The only question presently before this Court is whether the order denying the alleged incompetent a jury trial on the issue of competency is a "final decree, or order in the nature of a final decree, entered by a court of equity", from which an appeal may be taken. Code (Cum. Supp. 1957), Art. 5, § 6 (Appeals from final decrees and orders).
Apparently it has been generally assumed that an order denying a jury trial is an interlocutory order, and is not appealable. Snidow v. Hill, 100 Cal.App.2d 31, 222 P.2d 958 (1950); Frank v. Dominick, 122 Cal.App.2d 45, 264 P.2d 161 (1953).

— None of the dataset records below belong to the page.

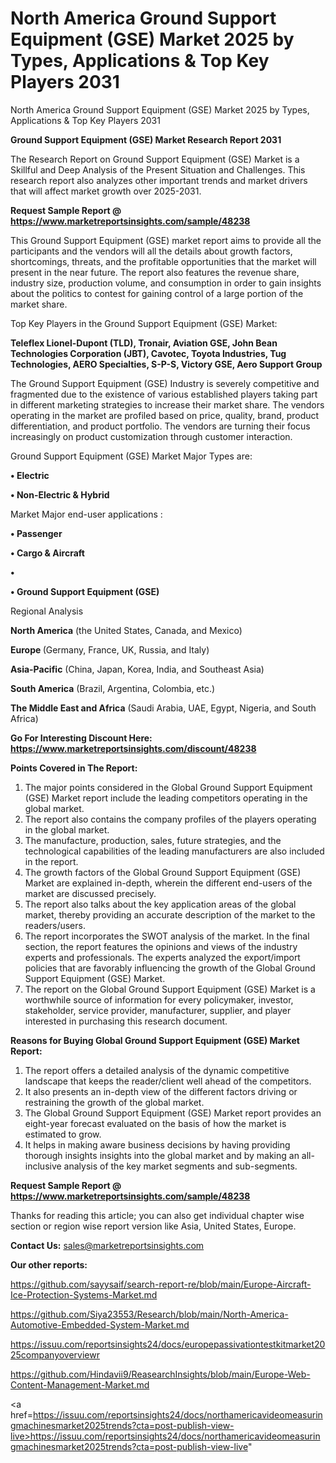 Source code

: # North America Ground Support Equipment (GSE) Market 2025 by Types, Applications & Top Key Players 2031
North America Ground Support Equipment (GSE) Market 2025 by Types, Applications & Top Key Players 2031

<strong>Ground Support Equipment (GSE) Market Research Report 2031</strong>

The Research Report on Ground Support Equipment (GSE) Market is a Skillful and Deep Analysis of the Present Situation and Challenges. This research report also analyzes other important trends and market drivers that will affect market growth over 2025-2031.

<strong>Request Sample Report @ <a href=https://www.marketreportsinsights.com/sample/48238>https://www.marketreportsinsights.com/sample/48238</a></strong>

This Ground Support Equipment (GSE) market report aims to provide all the participants and the vendors will all the details about growth factors, shortcomings, threats, and the profitable opportunities that the market will present in the near future. The report also features the revenue share, industry size, production volume, and consumption in order to gain insights about the politics to contest for gaining control of a large portion of the market share.

Top Key Players in the Ground Support Equipment (GSE) Market:

<strong>Teleflex Lionel-Dupont (TLD), Tronair, Aviation GSE, John Bean Technologies Corporation (JBT), Cavotec, Toyota Industries, Tug Technologies, AERO Specialties, S-P-S, Victory GSE, Aero Support Group</strong>

The Ground Support Equipment (GSE) Industry is severely competitive and fragmented due to the existence of various established players taking part in different marketing strategies to increase their market share. The vendors operating in the market are profiled based on price, quality, brand, product differentiation, and product portfolio. The vendors are turning their focus increasingly on product customization through customer interaction.

Ground Support Equipment (GSE) Market Major Types are:

<strong>•  Electric

•  Non-Electric & Hybrid</strong>

Market Major end-user applications :

<strong>•  Passenger

•  Cargo & Aircraft

•  

•  Ground Support Equipment (GSE)</strong>

Regional Analysis

</u><strong><b>North America</b></strong> (the United States, Canada, and Mexico)

<strong><b>Europe </b></strong>(Germany, France, UK, Russia, and Italy)

<strong><b>Asia-Pacific</b></strong> (China, Japan, Korea, India, and Southeast Asia)

<strong><b>South America</b></strong> (Brazil, Argentina, Colombia, etc.)

<strong><b>The Middle East and Africa</b></strong> (Saudi Arabia, UAE, Egypt, Nigeria, and South Africa)

<strong>Go For Interesting Discount Here: <a href=https://www.marketreportsinsights.com/discount/48238>https://www.marketreportsinsights.com/discount/48238</a></strong>

<strong>Points Covered in The Report:</strong>
<ol>
  <li>The major points considered in the Global Ground Support Equipment (GSE) Market report include the leading competitors operating in the global market.</li>
  <li>The report also contains the company profiles of the players operating in the global market.</li>
  <li>The manufacture, production, sales, future strategies, and the technological capabilities of the leading manufacturers are also included in the report.</li>
  <li>The growth factors of the Global Ground Support Equipment (GSE) Market are explained in-depth, wherein the different end-users of the market are discussed precisely.</li>
  <li>The report also talks about the key application areas of the global market, thereby providing an accurate description of the market to the readers/users.</li>
  <li>The report incorporates the SWOT analysis of the market. In the final section, the report features the opinions and views of the industry experts and professionals. The experts analyzed the export/import policies that are favorably influencing the growth of the Global Ground Support Equipment (GSE) Market.</li>
  <li>The report on the Global Ground Support Equipment (GSE) Market is a worthwhile source of information for every policymaker, investor, stakeholder, service provider, manufacturer, supplier, and player interested in purchasing this research document.</li>
</ol>
<strong>Reasons for Buying Global Ground Support Equipment (GSE) Market Report:</strong>

<ol>
  <li>The report offers a detailed analysis of the dynamic competitive landscape that keeps the reader/client well ahead of the competitors.</li>
  <li>It also presents an in-depth view of the different factors driving or restraining the growth of the global market.</li>
  <li>The Global Ground Support Equipment (GSE) Market report provides an eight-year forecast evaluated on the basis of how the market is estimated to grow.</li>
  <li>It helps in making aware business decisions by having providing thorough insights insights into the global market and by making an all-inclusive analysis of the key market segments and sub-segments.</li>
</ol>
<strong>Request Sample Report @ <a href=https://www.marketreportsinsights.com/sample/48238>https://www.marketreportsinsights.com/sample/48238</a></strong>


Thanks for reading this article; you can also get individual chapter wise section or region wise report version like Asia, United States, Europe.

<strong>Contact Us:</strong>
sales@marketreportsinsights.com

<strong>Our other reports:</strong>

<a href=https://github.com/sayysaif/search-report-re/blob/main/Europe-Aircraft-Ice-Protection-Systems-Market.md>https://github.com/sayysaif/search-report-re/blob/main/Europe-Aircraft-Ice-Protection-Systems-Market.md</a>

<a href=https://github.com/Siya23553/Research/blob/main/North-America-Automotive-Embedded-System-Market.md>https://github.com/Siya23553/Research/blob/main/North-America-Automotive-Embedded-System-Market.md</a>

<a href=https://issuu.com/reportsinsights24/docs/europepassivationtestkitmarket2025companyoverviewr>https://issuu.com/reportsinsights24/docs/europepassivationtestkitmarket2025companyoverviewr</a>

<a href=https://github.com/Hindavii9/ReasearchInsights/blob/main/Europe-Web-Content-Management-Market.md>https://github.com/Hindavii9/ReasearchInsights/blob/main/Europe-Web-Content-Management-Market.md</a>

<a href=https://issuu.com/reportsinsights24/docs/northamericavideomeasuringmachinesmarket2025trends?cta=post-publish-view-live>https://issuu.com/reportsinsights24/docs/northamericavideomeasuringmachinesmarket2025trends?cta=post-publish-view-live</a>"
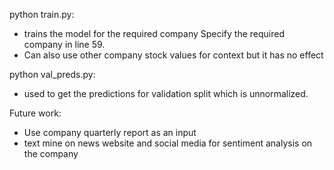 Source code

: 

python train.py:  
- trains the model for the required company
Specify the required company in line 59.  
- Can also use other company stock values for context but it has no effect

python val_preds.py:   

- used to get the predictions for validation split which is unnormalized. 


Future work:
- Use company quarterly report as an input
- text mine on news website and social media for sentiment analysis on the company



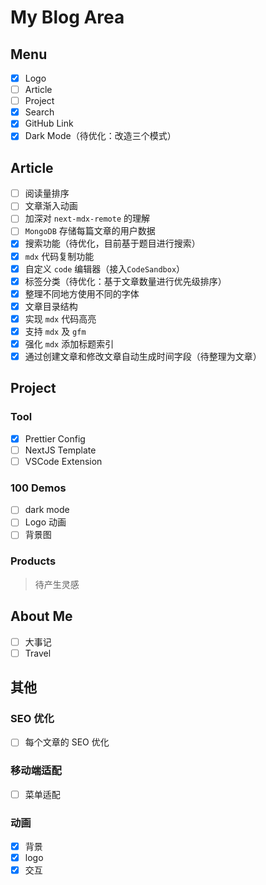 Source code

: # My Blog Area

## Menu

- [x] Logo
- [ ] Article
- [ ] Project
- [x] Search
- [x] GitHub Link
- [x] Dark Mode（待优化：改造三个模式）

## Article

- [ ] 阅读量排序
- [ ] 文章渐入动画
- [ ] 加深对 `next-mdx-remote` 的理解
- [ ] `MongoDB` 存储每篇文章的用户数据
- [x] 搜索功能（待优化，目前基于题目进行搜索）
- [x] `mdx` 代码复制功能
- [x] 自定义 `code` 编辑器（接入`CodeSandbox`）
- [x] 标签分类（待优化：基于文章数量进行优先级排序）
- [x] 整理不同地方使用不同的字体
- [x] 文章目录结构
- [x] 实现 `mdx` 代码高亮
- [x] 支持 `mdx` 及 `gfm`
- [x] 强化 `mdx` 添加标题索引
- [x] 通过创建文章和修改文章自动生成时间字段（待整理为文章）

## Project

### Tool

- [x] Prettier Config
- [ ] NextJS Template
- [ ] VSCode Extension

### 100 Demos

- [ ] dark mode
- [ ] Logo 动画
- [ ] 背景图

### Products

> 待产生灵感

## About Me

- [ ] 大事记
- [ ] Travel

## 其他

### SEO 优化

- [ ] 每个文章的 SEO 优化

### 移动端适配

- [ ] 菜单适配

### 动画

- [x] 背景
- [x] logo
- [x] 交互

In any event, there is a dearth of case law on the subject.
Although an order denying a jury trial may affect a substantial right of a party demanding it, it does not determine an action, for it remains pending, nor does the order prevent the entry of a final judgment or decree from which an appeal may be taken. Flannigan v. Lindgren, 122 Wis. 445, 100 N.W. 818 (1904); Jinks v. Braly, 202 Okla. 581, 216 P.2d 581 (1950).
It has even been held that an order denying a jury trial neither affects a substantial right nor involves the merits of an action, and hence is not appealable because the ruling or order relates only to the method of trying facts, and leaves the rights of the parties on the merits of the matter entirely unadjudicated. Schutt v. Federal Land Bank of Saint Paul, 71 N.D. 640, 3 N.W.2d 417 (1942).
Federal cases concerning orders denying a jury trial almost invariably refer to such orders as interlocutory. See Enelow v. New York Life Ins. Co., 293 U.S. 379 (1935); Ettelson v. Metropolitan Life Ins. Co., 317 U.S. 188 (1942); City of Morgantown v. Royal Ins. Co., 337 U.S. 254 (1949). See also 5 Moore, Federal Practice (2d ed. 1951), Sec. 39.13 [1], in which it is said: "The determination as to the mode of trial, jury or court, * * * is clearly interlocutory."
Finally, it should be noted that an order denying a jury trial is not among the several "interlocutory orders entered by or actions of a court of equity" listed as appealable in Code (Cum. Supp. 1957), Art. 5, § 7 (Appeals from certain interlocutory orders).
Since it is clear that this interlocutory order is not presently appealable, it follows that this appeal was prematurely taken and must be dismissed. Maryland Rules 835 and 887. The case of Allen v. Gray, 201 N.Y. 504, 94 N.E. 652 (1911), correctly states the proper procedure for reviewing an order denying a jury trial. A litigant must abide the final judgment or decree. He may then appeal and raise on the appeal the denial of a jury trial. But he cannot appeal directly from the denial.
Appeal dismissed without prejudice, with costs to be paid by the appellant.